▶ [DESCRIPTION OF THE TASK]
For the entries below, the result should be an exact transcription of the lines from the one with "D5 & синтетика" up to and including the one with "виправлено відкрито, зі", and only those.
==== INPUT MATERIAL ====
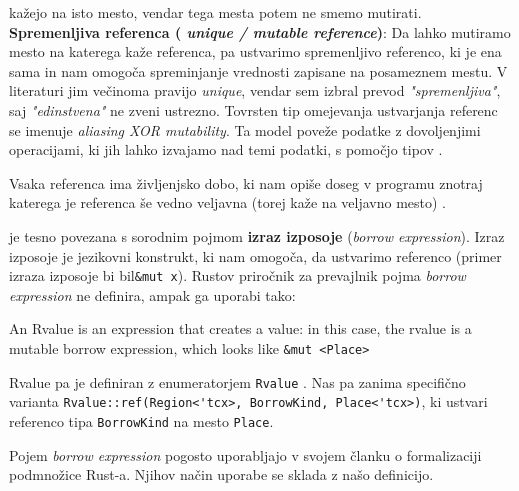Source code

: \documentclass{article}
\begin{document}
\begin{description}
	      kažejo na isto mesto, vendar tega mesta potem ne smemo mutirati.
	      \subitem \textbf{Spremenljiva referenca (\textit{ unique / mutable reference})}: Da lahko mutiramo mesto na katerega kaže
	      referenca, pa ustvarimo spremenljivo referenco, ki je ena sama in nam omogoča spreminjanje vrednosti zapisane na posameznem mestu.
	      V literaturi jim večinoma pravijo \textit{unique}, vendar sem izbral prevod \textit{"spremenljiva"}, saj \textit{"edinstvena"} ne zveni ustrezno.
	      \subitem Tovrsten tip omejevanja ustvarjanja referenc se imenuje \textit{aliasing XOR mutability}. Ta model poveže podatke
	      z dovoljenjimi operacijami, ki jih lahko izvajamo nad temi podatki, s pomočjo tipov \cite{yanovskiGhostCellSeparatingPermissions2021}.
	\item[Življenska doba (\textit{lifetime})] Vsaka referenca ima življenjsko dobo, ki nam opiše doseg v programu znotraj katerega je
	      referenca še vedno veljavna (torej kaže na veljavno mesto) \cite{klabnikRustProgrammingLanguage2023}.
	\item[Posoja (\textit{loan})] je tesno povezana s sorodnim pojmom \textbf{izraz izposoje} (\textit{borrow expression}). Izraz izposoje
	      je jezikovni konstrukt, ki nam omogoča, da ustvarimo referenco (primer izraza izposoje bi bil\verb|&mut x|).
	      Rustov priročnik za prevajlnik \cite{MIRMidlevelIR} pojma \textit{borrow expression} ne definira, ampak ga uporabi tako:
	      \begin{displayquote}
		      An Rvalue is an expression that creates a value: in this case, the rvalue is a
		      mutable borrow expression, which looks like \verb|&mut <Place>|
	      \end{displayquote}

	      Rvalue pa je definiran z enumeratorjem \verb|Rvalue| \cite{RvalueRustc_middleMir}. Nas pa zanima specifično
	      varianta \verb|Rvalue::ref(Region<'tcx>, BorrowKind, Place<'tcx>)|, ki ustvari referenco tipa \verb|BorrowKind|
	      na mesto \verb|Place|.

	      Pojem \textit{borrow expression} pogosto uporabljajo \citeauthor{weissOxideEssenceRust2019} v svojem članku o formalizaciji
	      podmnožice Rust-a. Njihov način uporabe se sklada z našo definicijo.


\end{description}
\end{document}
====
==== INPUT MATERIAL ====
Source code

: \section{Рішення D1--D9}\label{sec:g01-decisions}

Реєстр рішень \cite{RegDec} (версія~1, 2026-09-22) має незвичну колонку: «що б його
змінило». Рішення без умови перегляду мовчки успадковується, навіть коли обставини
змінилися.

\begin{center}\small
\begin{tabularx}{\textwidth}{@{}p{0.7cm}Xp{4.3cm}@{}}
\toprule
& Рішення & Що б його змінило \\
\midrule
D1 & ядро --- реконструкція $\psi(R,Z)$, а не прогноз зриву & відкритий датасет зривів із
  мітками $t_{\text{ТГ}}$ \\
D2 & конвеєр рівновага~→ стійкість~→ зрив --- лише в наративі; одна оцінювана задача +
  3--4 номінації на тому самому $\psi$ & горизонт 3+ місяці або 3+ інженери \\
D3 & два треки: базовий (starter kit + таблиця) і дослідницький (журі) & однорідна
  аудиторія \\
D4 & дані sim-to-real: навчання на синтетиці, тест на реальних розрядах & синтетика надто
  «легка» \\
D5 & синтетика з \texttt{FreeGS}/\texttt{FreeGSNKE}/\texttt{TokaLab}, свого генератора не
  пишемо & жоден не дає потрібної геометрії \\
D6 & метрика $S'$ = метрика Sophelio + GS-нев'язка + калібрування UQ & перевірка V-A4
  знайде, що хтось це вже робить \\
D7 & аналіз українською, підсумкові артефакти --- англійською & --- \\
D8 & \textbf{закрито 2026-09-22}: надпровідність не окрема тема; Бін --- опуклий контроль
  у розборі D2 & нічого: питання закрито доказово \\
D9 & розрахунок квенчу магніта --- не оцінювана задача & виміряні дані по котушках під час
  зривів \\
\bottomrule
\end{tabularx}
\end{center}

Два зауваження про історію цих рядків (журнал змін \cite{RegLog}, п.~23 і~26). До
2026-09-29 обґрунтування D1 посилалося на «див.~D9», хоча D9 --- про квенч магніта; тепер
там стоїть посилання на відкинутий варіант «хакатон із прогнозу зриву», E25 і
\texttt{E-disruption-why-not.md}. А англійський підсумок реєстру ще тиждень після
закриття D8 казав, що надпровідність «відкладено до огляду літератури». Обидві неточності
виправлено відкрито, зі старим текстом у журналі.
====
==== INPUT MATERIAL ====
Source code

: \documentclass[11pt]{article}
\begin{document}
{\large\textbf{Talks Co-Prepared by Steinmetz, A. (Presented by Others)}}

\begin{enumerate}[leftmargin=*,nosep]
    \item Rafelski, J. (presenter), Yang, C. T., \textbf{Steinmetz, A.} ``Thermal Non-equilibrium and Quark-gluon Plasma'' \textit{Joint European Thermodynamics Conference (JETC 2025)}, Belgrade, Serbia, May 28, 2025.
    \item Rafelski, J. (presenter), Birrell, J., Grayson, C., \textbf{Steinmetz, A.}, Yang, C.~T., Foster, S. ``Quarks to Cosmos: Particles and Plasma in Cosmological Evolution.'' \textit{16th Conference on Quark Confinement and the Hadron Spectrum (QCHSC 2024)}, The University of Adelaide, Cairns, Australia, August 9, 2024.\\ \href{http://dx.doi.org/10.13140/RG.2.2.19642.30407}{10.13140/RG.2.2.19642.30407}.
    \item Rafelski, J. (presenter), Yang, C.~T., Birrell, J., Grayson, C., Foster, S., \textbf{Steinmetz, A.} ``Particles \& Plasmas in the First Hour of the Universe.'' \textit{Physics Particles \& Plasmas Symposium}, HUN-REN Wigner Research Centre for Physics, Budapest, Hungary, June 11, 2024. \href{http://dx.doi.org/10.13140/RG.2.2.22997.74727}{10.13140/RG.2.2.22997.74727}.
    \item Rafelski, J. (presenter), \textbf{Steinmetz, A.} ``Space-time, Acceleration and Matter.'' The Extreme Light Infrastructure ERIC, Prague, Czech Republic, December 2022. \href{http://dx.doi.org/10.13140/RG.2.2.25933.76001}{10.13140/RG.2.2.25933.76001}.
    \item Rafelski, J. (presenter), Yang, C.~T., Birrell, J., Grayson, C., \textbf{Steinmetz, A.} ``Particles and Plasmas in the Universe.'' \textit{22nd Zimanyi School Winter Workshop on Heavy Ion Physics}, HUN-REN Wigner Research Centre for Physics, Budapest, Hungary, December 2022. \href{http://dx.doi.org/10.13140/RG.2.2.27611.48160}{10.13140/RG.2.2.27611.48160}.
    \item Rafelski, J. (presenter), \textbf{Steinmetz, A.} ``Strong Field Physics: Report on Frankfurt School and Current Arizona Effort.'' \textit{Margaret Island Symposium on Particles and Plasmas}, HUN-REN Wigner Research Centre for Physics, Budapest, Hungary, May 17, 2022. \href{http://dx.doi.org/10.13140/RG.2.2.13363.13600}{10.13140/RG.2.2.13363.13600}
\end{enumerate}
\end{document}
====
▶ [EXPECTED ANSWER]
D5 & синтетика з \texttt{FreeGS}/\texttt{FreeGSNKE}/\texttt{TokaLab}, свого генератора не
  пишемо & жоден не дає потрібної геометрії \\
D6 & метрика $S'$ = метрика Sophelio + GS-нев'язка + калібрування UQ & перевірка V-A4
  знайде, що хтось це вже робить \\
D7 & аналіз українською, підсумкові артефакти --- англійською & --- \\
D8 & \textbf{закрито 2026-09-22}: надпровідність не окрема тема; Бін --- опуклий контроль
  у розборі D2 & нічого: питання закрито доказово \\
D9 & розрахунок квенчу магніта --- не оцінювана задача & виміряні дані по котушках під час
  зривів \\
\bottomrule
\end{tabularx}
\end{center}

Два зауваження про історію цих рядків (журнал змін \cite{RegLog}, п.~23 і~26). До
2026-09-29 обґрунтування D1 посилалося на «див.~D9», хоча D9 --- про квенч магніта; тепер
там стоїть посилання на відкинутий варіант «хакатон із прогнозу зриву», E25 і
\texttt{E-disruption-why-not.md}. А англійський підсумок реєстру ще тиждень після
закриття D8 казав, що надпровідність «відкладено до огляду літератури». Обидві неточності
виправлено відкрито, зі старим текстом у журналі.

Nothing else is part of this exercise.